A sob breaks from her lips in her sleep, and I’m already halfway down the spiral staircase before I realise I’ve moved. The candlelight paints her skin in holy gold. I kneel beside her, my heart a dull, heavy thud. I don’t speak. She doesn’t wake. My fingers hover just above the pulse point of her throat. Not to hurt. To remember.

She belongs here—between prayers and punishments, between me and the ruin I’ll make of her. And when she finally remembers who I am? She’ll beg to forget all over again.

She stirs. Not all the way, just a twitch of her fingers against the velvet, a faint wince tugging at her brow. Or maybe it’s not a nightmare at all. Maybe it’s just me.

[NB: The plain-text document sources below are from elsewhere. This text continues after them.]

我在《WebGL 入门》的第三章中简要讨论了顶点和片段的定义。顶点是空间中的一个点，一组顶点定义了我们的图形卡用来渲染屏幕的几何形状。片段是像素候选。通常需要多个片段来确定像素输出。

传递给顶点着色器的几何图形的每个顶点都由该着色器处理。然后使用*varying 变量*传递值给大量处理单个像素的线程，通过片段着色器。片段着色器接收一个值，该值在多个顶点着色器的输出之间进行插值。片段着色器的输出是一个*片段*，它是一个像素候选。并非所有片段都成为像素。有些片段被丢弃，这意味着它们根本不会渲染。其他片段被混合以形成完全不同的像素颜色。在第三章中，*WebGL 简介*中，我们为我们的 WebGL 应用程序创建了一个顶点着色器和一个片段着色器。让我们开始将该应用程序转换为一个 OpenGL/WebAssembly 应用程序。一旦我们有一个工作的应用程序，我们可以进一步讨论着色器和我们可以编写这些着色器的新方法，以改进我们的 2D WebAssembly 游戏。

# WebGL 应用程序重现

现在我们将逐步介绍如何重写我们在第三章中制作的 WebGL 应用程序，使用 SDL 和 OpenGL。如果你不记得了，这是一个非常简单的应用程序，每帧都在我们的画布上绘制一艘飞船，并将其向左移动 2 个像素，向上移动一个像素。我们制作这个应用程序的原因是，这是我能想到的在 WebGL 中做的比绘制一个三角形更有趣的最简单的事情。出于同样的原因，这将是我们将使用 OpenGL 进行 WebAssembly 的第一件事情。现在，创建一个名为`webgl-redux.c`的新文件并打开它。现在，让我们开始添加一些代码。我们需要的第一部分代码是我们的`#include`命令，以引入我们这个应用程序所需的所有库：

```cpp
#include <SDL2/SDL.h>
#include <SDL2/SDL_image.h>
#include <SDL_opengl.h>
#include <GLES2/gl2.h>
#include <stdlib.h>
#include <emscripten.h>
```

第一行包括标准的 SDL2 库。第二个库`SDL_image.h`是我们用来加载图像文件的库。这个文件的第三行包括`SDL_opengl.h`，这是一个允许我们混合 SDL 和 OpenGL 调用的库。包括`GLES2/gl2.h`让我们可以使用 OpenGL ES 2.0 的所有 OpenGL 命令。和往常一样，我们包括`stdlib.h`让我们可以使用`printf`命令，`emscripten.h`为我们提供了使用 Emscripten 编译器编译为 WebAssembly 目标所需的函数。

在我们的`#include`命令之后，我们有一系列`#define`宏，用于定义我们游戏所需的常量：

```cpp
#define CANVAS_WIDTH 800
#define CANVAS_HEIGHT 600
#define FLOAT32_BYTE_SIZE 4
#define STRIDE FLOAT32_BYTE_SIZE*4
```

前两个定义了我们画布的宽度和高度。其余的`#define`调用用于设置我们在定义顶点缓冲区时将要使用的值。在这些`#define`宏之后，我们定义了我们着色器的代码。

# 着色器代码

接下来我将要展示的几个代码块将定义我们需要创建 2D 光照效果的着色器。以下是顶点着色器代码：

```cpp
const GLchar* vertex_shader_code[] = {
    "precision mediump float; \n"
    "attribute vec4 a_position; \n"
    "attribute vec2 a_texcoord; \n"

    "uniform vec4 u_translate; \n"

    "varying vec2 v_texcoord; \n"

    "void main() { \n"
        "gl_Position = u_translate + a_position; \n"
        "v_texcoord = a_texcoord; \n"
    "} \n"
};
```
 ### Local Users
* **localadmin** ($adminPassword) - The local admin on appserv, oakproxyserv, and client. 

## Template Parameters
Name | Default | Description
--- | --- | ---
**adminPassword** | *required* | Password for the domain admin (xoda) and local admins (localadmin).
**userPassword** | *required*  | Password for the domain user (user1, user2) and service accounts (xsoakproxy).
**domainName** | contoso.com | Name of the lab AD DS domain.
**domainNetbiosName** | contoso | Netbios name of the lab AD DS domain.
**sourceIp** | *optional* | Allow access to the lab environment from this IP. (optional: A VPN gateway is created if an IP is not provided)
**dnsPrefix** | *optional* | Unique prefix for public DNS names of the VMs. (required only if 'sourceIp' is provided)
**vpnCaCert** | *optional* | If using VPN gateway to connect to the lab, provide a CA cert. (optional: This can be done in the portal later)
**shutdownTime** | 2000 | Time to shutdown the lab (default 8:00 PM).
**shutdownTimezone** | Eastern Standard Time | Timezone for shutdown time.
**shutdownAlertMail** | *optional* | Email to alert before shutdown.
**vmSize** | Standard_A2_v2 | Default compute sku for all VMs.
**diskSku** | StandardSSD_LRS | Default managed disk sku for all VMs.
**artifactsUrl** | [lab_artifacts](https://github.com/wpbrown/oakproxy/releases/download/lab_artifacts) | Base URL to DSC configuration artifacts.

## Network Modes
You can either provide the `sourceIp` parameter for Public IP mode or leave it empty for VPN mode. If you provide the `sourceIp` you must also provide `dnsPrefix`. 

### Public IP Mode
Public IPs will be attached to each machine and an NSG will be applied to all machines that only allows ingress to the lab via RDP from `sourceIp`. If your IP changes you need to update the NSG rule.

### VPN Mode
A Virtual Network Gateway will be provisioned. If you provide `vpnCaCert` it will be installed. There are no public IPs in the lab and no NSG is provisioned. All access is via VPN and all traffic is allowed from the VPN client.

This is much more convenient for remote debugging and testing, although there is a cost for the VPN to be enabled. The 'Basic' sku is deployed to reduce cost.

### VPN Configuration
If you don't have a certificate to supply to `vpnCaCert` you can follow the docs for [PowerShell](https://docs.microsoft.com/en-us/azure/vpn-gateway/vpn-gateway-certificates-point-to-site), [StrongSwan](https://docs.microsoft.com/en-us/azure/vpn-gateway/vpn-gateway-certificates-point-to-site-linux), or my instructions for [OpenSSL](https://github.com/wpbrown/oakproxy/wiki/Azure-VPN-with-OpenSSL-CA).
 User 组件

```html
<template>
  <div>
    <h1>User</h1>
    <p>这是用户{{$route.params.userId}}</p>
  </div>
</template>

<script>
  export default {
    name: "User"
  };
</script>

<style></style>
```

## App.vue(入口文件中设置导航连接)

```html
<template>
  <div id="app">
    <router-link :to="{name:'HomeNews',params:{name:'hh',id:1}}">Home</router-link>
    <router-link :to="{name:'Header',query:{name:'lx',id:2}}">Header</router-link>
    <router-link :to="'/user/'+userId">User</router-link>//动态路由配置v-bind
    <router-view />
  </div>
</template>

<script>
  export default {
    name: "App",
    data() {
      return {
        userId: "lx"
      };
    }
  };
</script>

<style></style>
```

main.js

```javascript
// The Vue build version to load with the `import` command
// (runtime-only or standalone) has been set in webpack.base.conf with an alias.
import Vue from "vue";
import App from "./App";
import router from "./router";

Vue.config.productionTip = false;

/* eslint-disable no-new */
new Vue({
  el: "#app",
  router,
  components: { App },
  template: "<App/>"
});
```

She always felt me first, even when she didn’t know she was being watched. Some part of her always sensed that the air had teeth, that the shadows bent around her body just a little too tightly.

I lean closer, just enough for the heat of my breath to brush her cheek. There’s a reverence to restraint. A holiness in denial. It’s the waiting that makes it sacred, and I’ve waited half a lifetime.

She flinches. Her eyes snap open, pupils blown wide and wet. For a split second, she’s underwater. Then—she jolts upright. She stumbles back against the altar rail, hands scraping along the stone, her breath coming in short, ragged gasps.

She doesn’t scream. She just stares into the dark, trying to piece the world back together.

“What do you want from me?” she rasps. Her voice is like gravel, dragged over too many sleepless nights.

I don’t answer. She isn’t ready for the truth, and I’m not ready to give it. I want her desperate. I want her broken open in the exact shape of me. But right now, she’s still too whole, stitched together by memories that lie to her.

“I thought…” she swallows hard, blinking against the gloom. “I thought you were someone else.”

A seed of doubt cracks through her concrete reality. I tilt my head, watching her like I used to from the choir loft. Quiet. Patient. Starving.